Preface: I don’t like Zig. I tried liking it, but it never clicked for me. It may have been spite from one too many Rust vs. Zig debates (feat. Nirvana fallacy).
Or the weird little syntax constructs like .{} (it’s weird, but I could get used to it).
Or how it changes from version to version (again, it’s v1.0).
Or the subpar error quality (I’m spoiled by IDEs and Rust’s cargo check).
But I have more profound problems with it.

No privacy

Zig has no private fields in structs (it does have private structs or methods). I honestly find this insistence of having everything public all the time a bit baffling. Good encapsulation is necessary to maintain invariants1. If everything is public, whatever invariant maintaining code might as well not exist.

Reasoning for the lack of privacy

The reasoning for that can be found in this comment by Andrew Kelley. His reasoning can be summed as:

  1. “accessors are an anti pattern”
  2. “name fields carefully and leave them as part of the public API, carefully documenting what they do.”
  3. “(public field in question)… being public also allows proper abstractions to be built, if the ones provided are not enough.”
  4. “private fields is an addition to the language, making it more complicated and requiring the language to answer a bunch of questions that otherwise would not exist.”

I’m not impressed by the arguments provided. Argument #1 is basically saying since Java abuses accessors, you shouldn’t use it. Ok, Java also abuses function and class names by having reallyLongAndMeaninglessNamesThatDontDoMuch and AbstractFactoryProxySingletonFactory? Should we limit function names and struct names to 10 characters to avoid misuse?

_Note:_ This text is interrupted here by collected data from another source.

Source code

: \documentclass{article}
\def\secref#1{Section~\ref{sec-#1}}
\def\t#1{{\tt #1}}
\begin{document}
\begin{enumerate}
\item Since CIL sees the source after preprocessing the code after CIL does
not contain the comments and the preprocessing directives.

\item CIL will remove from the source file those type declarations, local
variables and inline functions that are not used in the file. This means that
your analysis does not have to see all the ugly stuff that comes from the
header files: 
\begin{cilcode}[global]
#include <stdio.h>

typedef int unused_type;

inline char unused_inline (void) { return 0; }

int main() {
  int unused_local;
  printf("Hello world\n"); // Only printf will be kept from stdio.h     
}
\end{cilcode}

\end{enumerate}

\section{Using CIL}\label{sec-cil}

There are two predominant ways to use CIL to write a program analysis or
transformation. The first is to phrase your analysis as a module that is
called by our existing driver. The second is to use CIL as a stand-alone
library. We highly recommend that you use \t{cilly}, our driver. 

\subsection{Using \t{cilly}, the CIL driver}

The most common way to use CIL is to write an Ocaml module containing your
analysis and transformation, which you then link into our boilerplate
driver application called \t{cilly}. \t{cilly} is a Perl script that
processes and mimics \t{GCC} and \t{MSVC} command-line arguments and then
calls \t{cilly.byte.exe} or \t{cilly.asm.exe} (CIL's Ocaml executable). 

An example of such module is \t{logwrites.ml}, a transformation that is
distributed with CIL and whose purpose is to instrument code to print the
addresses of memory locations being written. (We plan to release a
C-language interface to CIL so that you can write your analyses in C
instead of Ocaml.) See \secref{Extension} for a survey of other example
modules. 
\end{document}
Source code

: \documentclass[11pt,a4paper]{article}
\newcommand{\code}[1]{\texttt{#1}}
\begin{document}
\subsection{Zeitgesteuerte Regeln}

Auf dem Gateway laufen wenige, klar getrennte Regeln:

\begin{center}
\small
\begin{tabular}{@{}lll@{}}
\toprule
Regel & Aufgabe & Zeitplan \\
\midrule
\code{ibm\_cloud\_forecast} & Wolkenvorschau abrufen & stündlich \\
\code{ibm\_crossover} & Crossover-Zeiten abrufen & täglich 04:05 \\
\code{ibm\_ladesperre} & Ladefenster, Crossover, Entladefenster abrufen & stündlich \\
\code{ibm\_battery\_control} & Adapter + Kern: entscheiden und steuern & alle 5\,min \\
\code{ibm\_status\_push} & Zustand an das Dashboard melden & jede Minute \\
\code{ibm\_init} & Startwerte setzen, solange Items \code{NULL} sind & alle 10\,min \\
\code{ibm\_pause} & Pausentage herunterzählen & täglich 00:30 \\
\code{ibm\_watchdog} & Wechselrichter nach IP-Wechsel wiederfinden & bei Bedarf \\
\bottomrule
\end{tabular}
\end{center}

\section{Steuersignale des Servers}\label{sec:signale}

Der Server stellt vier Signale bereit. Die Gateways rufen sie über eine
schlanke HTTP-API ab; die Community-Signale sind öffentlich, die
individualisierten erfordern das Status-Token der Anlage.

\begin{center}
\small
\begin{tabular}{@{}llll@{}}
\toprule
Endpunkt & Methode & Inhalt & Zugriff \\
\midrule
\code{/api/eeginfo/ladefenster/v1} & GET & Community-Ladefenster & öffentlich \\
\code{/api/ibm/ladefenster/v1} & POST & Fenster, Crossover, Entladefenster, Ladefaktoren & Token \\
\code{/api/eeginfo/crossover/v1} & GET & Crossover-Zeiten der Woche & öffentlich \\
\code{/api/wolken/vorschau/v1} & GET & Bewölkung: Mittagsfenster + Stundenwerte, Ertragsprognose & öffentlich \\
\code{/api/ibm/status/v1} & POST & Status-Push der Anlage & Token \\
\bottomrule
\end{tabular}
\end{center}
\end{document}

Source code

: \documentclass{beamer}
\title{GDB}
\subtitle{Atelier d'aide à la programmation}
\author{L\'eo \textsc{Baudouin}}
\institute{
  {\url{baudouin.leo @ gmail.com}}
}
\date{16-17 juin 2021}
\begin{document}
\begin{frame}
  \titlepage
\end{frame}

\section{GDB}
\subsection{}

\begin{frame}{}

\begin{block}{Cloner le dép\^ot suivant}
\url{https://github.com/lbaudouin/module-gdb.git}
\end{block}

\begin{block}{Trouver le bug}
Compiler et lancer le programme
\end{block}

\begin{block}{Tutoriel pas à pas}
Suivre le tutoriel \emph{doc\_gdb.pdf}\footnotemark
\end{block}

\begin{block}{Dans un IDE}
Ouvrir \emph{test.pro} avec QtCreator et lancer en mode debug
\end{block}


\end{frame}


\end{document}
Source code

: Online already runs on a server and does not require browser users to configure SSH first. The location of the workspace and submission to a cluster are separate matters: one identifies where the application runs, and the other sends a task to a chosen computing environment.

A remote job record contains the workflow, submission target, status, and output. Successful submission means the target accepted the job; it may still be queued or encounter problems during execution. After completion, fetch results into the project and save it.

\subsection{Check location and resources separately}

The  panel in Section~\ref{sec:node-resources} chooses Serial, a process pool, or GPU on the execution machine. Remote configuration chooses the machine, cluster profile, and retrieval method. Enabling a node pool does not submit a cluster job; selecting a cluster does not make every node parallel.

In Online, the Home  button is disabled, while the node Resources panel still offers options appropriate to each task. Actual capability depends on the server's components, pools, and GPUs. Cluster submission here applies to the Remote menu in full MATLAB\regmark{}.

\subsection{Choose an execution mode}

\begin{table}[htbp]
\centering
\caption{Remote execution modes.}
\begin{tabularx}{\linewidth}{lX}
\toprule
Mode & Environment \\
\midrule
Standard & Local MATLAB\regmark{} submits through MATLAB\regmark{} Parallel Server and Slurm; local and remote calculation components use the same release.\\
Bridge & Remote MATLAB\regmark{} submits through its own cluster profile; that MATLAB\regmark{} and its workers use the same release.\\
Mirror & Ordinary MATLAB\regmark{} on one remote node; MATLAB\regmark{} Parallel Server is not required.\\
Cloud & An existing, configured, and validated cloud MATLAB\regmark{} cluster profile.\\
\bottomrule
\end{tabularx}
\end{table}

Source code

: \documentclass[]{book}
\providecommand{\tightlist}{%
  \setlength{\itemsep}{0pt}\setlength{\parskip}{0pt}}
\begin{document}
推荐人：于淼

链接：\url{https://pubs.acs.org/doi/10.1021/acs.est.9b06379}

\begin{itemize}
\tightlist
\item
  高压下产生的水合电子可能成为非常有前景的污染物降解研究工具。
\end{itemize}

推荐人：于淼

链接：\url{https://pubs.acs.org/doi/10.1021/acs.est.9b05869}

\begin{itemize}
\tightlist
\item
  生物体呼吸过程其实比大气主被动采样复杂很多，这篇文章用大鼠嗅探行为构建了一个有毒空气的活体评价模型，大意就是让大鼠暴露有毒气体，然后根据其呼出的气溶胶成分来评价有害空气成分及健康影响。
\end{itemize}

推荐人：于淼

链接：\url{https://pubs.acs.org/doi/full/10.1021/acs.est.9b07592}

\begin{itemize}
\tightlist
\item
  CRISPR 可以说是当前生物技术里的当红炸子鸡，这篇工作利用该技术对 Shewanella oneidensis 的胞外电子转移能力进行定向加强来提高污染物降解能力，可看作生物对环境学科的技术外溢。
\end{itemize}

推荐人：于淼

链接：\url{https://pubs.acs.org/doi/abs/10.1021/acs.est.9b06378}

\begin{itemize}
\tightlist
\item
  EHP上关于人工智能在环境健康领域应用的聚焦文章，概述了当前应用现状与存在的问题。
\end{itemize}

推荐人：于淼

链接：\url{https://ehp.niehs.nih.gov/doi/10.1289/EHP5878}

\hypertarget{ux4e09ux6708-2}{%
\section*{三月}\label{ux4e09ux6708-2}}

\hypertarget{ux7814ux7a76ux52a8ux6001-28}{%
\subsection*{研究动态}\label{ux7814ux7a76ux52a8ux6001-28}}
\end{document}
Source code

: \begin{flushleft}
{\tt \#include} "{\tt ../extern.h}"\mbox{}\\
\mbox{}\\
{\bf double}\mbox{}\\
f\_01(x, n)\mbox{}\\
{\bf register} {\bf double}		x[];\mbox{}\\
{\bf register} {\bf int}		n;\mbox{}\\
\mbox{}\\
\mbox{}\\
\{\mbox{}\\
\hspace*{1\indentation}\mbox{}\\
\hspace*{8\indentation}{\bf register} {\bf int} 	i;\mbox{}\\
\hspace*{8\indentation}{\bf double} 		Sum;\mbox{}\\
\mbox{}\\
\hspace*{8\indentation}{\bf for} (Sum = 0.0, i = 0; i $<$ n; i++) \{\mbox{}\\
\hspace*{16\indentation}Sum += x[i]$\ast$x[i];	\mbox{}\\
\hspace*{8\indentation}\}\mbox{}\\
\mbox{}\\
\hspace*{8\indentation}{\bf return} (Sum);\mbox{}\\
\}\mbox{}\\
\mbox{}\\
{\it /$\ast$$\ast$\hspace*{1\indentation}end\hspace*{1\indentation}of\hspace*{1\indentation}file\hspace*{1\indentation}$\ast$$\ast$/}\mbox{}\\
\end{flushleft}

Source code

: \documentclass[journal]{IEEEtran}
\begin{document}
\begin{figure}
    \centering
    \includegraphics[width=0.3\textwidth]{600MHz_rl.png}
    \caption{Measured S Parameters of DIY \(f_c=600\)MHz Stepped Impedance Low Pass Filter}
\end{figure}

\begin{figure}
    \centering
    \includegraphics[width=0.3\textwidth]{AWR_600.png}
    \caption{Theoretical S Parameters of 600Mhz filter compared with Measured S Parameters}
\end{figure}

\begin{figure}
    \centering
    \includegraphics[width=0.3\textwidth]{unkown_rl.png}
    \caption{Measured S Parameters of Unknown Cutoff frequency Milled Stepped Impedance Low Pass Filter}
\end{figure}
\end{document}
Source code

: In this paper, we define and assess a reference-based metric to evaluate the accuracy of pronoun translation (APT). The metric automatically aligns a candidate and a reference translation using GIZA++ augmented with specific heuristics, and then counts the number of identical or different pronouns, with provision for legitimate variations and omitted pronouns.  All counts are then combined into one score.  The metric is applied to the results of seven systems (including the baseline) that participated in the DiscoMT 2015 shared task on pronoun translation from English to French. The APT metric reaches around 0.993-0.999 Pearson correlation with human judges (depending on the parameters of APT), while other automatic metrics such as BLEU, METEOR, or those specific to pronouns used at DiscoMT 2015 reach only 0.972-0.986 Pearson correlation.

Similarly, argument #2 falls flat on its face. If a document was enough to stop people from doing something wrong, Unix would be a paradise, and C would see no UB 2 in practice. But that’s not the world we observe.

Argument #3 is an argument in that example, not an argument in general.

As for #4, yeah, adding private fields would complicate the compiler, but now we allow complications to live everywhere else. And people have started or will start to invent their conventions (__private_field_do_not_touch_or_i_will_kill_you) or hacks.

Leaky comptime

But it gets even worse. I was interested in understanding the comptime. It’s a very lauded feature, and with good reason. It seems to offer a seamless transition between generic and non-generic code. While investigating how they achieved it and what the trade-offs are, I found the Zig-style generics are not well-suited for most languages article (please give it a read; it should take around 19-23 min.). After reading it, I’m not so sure Rust needs to really embrace comptime.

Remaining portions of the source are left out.